Round two started with Charlie Angus repeating Boulerice’s questions in English (Poilievre: You were cited for attempted gerrymandering), Peggy Nash returned to the ludicrous conspiracy theory that independent Senator Anne Cools was the pawn of the PMO in trying to shut down the PBO (Clement: Page’s term is almost up and we are looking for a replacement), Anne-Marie Day and Chris Charlton returned to the topic of EI inspections (Finley: We want to ensure that those who paid into the system can claim the benefits they’re entitled to), and James Rafferty, Philip Toone and Robert Aubin asked about EI changes affecting the regions (Finley: We want to help people get jobs; Paradis: We are helping the regions). Stéphane Dion listed off former Conservative candidates opposed to the EI changes (Finley: EI is there to help people!), Rodger Cuzner asked about why EI inspections were now random (Finley: We are protecting the integrity of the system), and Joyce Murray asked about the UN Special Rapporteur for Food’s report (Aglukkaq: The envoy was sorely misinformed). Djaouida Sallah and Libby Davies picked up on the same question (Aglukkaq gave the same answer, but to Davies, belittled her plans for a federal sodium registry), and Malcolm Allen and Ruth Ellen Brosseau bemoaned the lack of young farmers in the country (Lemieux: We’re helping farms to thrive!)

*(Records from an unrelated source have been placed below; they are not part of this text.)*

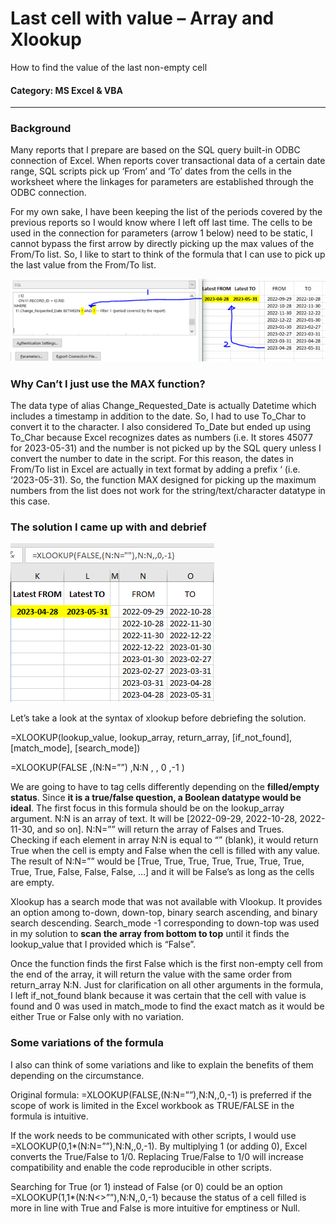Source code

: # Last cell with value – Array and Xlookup

How to find the value of the last non-empty cell

#### Category: MS Excel & VBA

---

### Background

Many reports that I prepare are based on the SQL query built-in ODBC connection of Excel. When reports cover transactional data of a certain date range, SQL scripts pick up ‘From’ and ‘To’ dates from the cells in the worksheet where the linkages for parameters are established through the ODBC connection.

For my own sake, I have been keeping the list of the periods covered by the previous reports so I would know where I left off last time. The cells to be used in the connection for parameters (arrow 1 below) need to be static, I cannot bypass the first arrow by directly picking up the max values of the From/To list. So, I like to start to think of the formula that I can use to pick up the last value from the From/To list.

![last-value-from-the-list](/images/last-value-from-the-list.png)

### Why Can’t I just use the MAX function?

The data type of alias Change_Requested_Date is actually Datetime which includes a timestamp in addition to the date. So, I had to use To_Char to convert it to the character. I also considered To_Date but ended up using To_Char because Excel recognizes dates as numbers (i.e. It stores 45077 for 2023-05-31) and the number is not picked up by the SQL query unless I convert the number to date in the script. For this reason, the dates in From/To list in Excel are actually in text format by adding a prefix ‘ (i.e. ‘2023-05-31). So, the function MAX designed for picking up the maximum numbers from the list does not work for the string/text/character datatype in this case.

### The solution I came up with and debrief

![last-value-from-the-list-formula](/images/last-value-from-the-list-formula.png)

Let’s take a look at the syntax of xlookup before debriefing the solution.

=XLOOKUP(lookup_value, lookup_array, return_array, [if_not_found], [match_mode], [search_mode])

=XLOOKUP(FALSE ,(N:N=””) ,N:N , , 0 ,-1 )

We are going to have to tag cells differently depending on the **filled/empty status**. Since **it is a true/false question, a Boolean datatype would be ideal**. The first focus in this formula should be on the lookup_array argument. N:N is an array of text. It will be [2022-09-29, 2022-10-28, 2022-11-30, and so on]. N:N=”” will return the array of Falses and Trues. Checking if each element in array N:N is equal to “” (blank), it would return True when the cell is empty and False when the cell is filled with any value. The result of N:N=”” would be [True, True, True, True, True, True, True, True, True, False, False, False, …] and it will be False’s as long as the cells are empty.

Xlookup has a search mode that was not available with Vlookup. It provides an option among to-down, down-top, binary search ascending, and binary search descending. Search_mode -1 corresponding to down-top was used in my solution to **scan the array from bottom to top** until it finds the lookup_value that I provided which is “False”.

Once the function finds the first False which is the first non-empty cell from the end of the array, it will return the value with the same order from return_array N:N. Just for clarification on all other arguments in the formula, I left if_not_found blank because it was certain that the cell with value is found and 0 was used in match_mode to find the exact match as it would be either True or False only with no variation.

### Some variations of the formula

I also can think of some variations and like to explain the benefits of them depending on the circumstance.

Original formula: =XLOOKUP(FALSE,(N:N=””),N:N,,0,-1) is preferred if the scope of work is limited in the Excel workbook as TRUE/FALSE in the formula is intuitive.

If the work needs to be communicated with other scripts, I would use =XLOOKUP(0,1*(N:N=””),N:N,,0,-1). By multiplying 1 (or adding 0), Excel converts the True/False to 1/0. Replacing True/False to 1/0 will increase compatibility and enable the code reproducible in other scripts.

Searching for True (or 1) instead of False (or 0) could be an option =XLOOKUP(1,1*(N:N<>””),N:N,,0,-1) because the status of a cell filled is more in line with True and False is more intuitive for emptiness or Null.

Round three saw questions on veterans’ privacy breaches, counterfeiting agreements, immigration file processing wait times, the deadlines on the Arctic mapping plans, the Kitsilano Coast Guard station closure, the decision to sell off a federal tree-farm in Saskatchewan, changing the mission of the Museum of Civilization, closures at Canada Post, and one last kick at EI reforms.

Sartorially speaking, snaps go out to Jonathan Genest-Jourdain for a dark grey pinstripe suit with a white shirt and a cream tie, and to Megan Leslie for a fitted maroon dress. Style citations go out to Ruth Ellen Brosseau for a mustard sweater with a black-and-white top and black skirt, and to Harold Albrecht for a black suit with a yellow shirt and tie.